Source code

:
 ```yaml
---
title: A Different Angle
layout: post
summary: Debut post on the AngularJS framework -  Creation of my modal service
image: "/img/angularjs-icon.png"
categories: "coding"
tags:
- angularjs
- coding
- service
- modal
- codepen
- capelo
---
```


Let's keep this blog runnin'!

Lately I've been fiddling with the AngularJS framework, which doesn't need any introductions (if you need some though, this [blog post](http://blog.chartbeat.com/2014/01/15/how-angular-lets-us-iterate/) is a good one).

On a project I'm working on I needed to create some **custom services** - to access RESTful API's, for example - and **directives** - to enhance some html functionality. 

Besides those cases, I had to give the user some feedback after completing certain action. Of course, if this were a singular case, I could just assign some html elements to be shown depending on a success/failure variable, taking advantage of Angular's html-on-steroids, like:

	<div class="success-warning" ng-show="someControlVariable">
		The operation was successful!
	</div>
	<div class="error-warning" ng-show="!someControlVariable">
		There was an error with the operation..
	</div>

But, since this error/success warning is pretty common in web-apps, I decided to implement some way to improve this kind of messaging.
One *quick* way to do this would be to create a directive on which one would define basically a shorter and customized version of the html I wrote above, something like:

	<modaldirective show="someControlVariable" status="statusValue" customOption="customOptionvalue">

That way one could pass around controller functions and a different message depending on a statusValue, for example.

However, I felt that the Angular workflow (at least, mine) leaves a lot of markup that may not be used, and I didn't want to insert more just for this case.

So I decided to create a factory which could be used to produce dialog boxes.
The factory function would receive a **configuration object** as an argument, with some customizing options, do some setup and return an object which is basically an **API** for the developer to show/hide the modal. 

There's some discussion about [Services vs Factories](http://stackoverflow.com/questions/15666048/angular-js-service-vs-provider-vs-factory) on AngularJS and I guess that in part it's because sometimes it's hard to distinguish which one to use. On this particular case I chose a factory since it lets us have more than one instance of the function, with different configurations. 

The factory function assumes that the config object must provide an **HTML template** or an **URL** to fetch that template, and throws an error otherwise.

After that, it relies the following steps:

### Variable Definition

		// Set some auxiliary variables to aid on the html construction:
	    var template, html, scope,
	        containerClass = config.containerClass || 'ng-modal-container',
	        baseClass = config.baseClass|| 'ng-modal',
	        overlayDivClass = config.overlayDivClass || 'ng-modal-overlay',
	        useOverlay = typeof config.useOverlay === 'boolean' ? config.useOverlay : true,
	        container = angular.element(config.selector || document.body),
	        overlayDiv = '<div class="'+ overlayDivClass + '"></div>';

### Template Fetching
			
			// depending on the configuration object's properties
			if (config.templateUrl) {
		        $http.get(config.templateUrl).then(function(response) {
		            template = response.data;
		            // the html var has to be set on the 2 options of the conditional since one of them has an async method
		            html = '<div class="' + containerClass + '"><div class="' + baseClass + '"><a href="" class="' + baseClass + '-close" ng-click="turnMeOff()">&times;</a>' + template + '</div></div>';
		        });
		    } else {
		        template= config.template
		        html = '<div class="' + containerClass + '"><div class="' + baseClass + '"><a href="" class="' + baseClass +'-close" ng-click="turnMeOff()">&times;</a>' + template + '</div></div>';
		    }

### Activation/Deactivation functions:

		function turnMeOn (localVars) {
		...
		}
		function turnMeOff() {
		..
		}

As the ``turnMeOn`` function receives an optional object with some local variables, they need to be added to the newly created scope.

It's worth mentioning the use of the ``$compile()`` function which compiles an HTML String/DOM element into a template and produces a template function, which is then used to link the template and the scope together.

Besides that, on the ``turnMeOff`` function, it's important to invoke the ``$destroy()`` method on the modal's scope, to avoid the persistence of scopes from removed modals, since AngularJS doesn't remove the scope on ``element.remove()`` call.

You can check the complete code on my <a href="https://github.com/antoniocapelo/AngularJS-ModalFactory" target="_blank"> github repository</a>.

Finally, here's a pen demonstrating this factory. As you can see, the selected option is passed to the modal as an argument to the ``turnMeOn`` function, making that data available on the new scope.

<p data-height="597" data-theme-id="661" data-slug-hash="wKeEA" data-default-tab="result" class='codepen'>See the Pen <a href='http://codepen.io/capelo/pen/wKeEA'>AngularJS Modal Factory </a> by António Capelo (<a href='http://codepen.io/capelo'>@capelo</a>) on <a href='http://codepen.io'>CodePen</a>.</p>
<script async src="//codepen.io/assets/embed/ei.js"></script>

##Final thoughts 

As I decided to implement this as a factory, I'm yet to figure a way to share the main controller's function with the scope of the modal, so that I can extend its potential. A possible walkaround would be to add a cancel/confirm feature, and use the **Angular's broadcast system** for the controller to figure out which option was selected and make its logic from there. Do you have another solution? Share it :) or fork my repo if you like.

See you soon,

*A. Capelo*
# # # # # # #
Copy out the data shown above in full. Match it exactly.

Source code

:
 ```yaml
---
title: A Different Angle
layout: post
summary: Debut post on the AngularJS framework -  Creation of my modal service
image: "/img/angularjs-icon.png"
categories: "coding"
tags:
- angularjs
- coding
- service
- modal
- codepen
- capelo
---
```


Let's keep this blog runnin'!

Lately I've been fiddling with the AngularJS framework, which doesn't need any introductions (if you need some though, this [blog post](http://blog.chartbeat.com/2014/01/15/how-angular-lets-us-iterate/) is a good one).

On a project I'm working on I needed to create some **custom services** - to access RESTful API's, for example - and **directives** - to enhance some html functionality. 

Besides those cases, I had to give the user some feedback after completing certain action. Of course, if this were a singular case, I could just assign some html elements to be shown depending on a success/failure variable, taking advantage of Angular's html-on-steroids, like:

	<div class="success-warning" ng-show="someControlVariable">
		The operation was successful!
	</div>
	<div class="error-warning" ng-show="!someControlVariable">
		There was an error with the operation..
	</div>

But, since this error/success warning is pretty common in web-apps, I decided to implement some way to improve this kind of messaging.
One *quick* way to do this would be to create a directive on which one would define basically a shorter and customized version of the html I wrote above, something like:

	<modaldirective show="someControlVariable" status="statusValue" customOption="customOptionvalue">

That way one could pass around controller functions and a different message depending on a statusValue, for example.

However, I felt that the Angular workflow (at least, mine) leaves a lot of markup that may not be used, and I didn't want to insert more just for this case.

So I decided to create a factory which could be used to produce dialog boxes.
The factory function would receive a **configuration object** as an argument, with some customizing options, do some setup and return an object which is basically an **API** for the developer to show/hide the modal. 

There's some discussion about [Services vs Factories](http://stackoverflow.com/questions/15666048/angular-js-service-vs-provider-vs-factory) on AngularJS and I guess that in part it's because sometimes it's hard to distinguish which one to use. On this particular case I chose a factory since it lets us have more than one instance of the function, with different configurations. 

The factory function assumes that the config object must provide an **HTML template** or an **URL** to fetch that template, and throws an error otherwise.

After that, it relies the following steps:

### Variable Definition

		// Set some auxiliary variables to aid on the html construction:
	    var template, html, scope,
	        containerClass = config.containerClass || 'ng-modal-container',
	        baseClass = config.baseClass|| 'ng-modal',
	        overlayDivClass = config.overlayDivClass || 'ng-modal-overlay',
	        useOverlay = typeof config.useOverlay === 'boolean' ? config.useOverlay : true,
	        container = angular.element(config.selector || document.body),
	        overlayDiv = '<div class="'+ overlayDivClass + '"></div>';

### Template Fetching
			
			// depending on the configuration object's properties
			if (config.templateUrl) {
		        $http.get(config.templateUrl).then(function(response) {
		            template = response.data;
		            // the html var has to be set on the 2 options of the conditional since one of them has an async method
		            html = '<div class="' + containerClass + '"><div class="' + baseClass + '"><a href="" class="' + baseClass + '-close" ng-click="turnMeOff()">&times;</a>' + template + '</div></div>';
		        });
		    } else {
		        template= config.template
		        html = '<div class="' + containerClass + '"><div class="' + baseClass + '"><a href="" class="' + baseClass +'-close" ng-click="turnMeOff()">&times;</a>' + template + '</div></div>';
		    }

### Activation/Deactivation functions:

		function turnMeOn (localVars) {
		...
		}
		function turnMeOff() {
		..
		}

As the ``turnMeOn`` function receives an optional object with some local variables, they need to be added to the newly created scope.

It's worth mentioning the use of the ``$compile()`` function which compiles an HTML String/DOM element into a template and produces a template function, which is then used to link the template and the scope together.

Besides that, on the ``turnMeOff`` function, it's important to invoke the ``$destroy()`` method on the modal's scope, to avoid the persistence of scopes from removed modals, since AngularJS doesn't remove the scope on ``element.remove()`` call.

You can check the complete code on my <a href="https://github.com/antoniocapelo/AngularJS-ModalFactory" target="_blank"> github repository</a>.

Finally, here's a pen demonstrating this factory. As you can see, the selected option is passed to the modal as an argument to the ``turnMeOn`` function, making that data available on the new scope.

<p data-height="597" data-theme-id="661" data-slug-hash="wKeEA" data-default-tab="result" class='codepen'>See the Pen <a href='http://codepen.io/capelo/pen/wKeEA'>AngularJS Modal Factory </a> by António Capelo (<a href='http://codepen.io/capelo'>@capelo</a>) on <a href='http://codepen.io'>CodePen</a>.</p>
<script async src="//codepen.io/assets/embed/ei.js"></script>

##Final thoughts 

As I decided to implement this as a factory, I'm yet to figure a way to share the main controller's function with the scope of the modal, so that I can extend its potential. A possible walkaround would be to add a cancel/confirm feature, and use the **Angular's broadcast system** for the controller to figure out which option was selected and make its logic from there. Do you have another solution? Share it :) or fork my repo if you like.

See you soon,

*A. Capelo*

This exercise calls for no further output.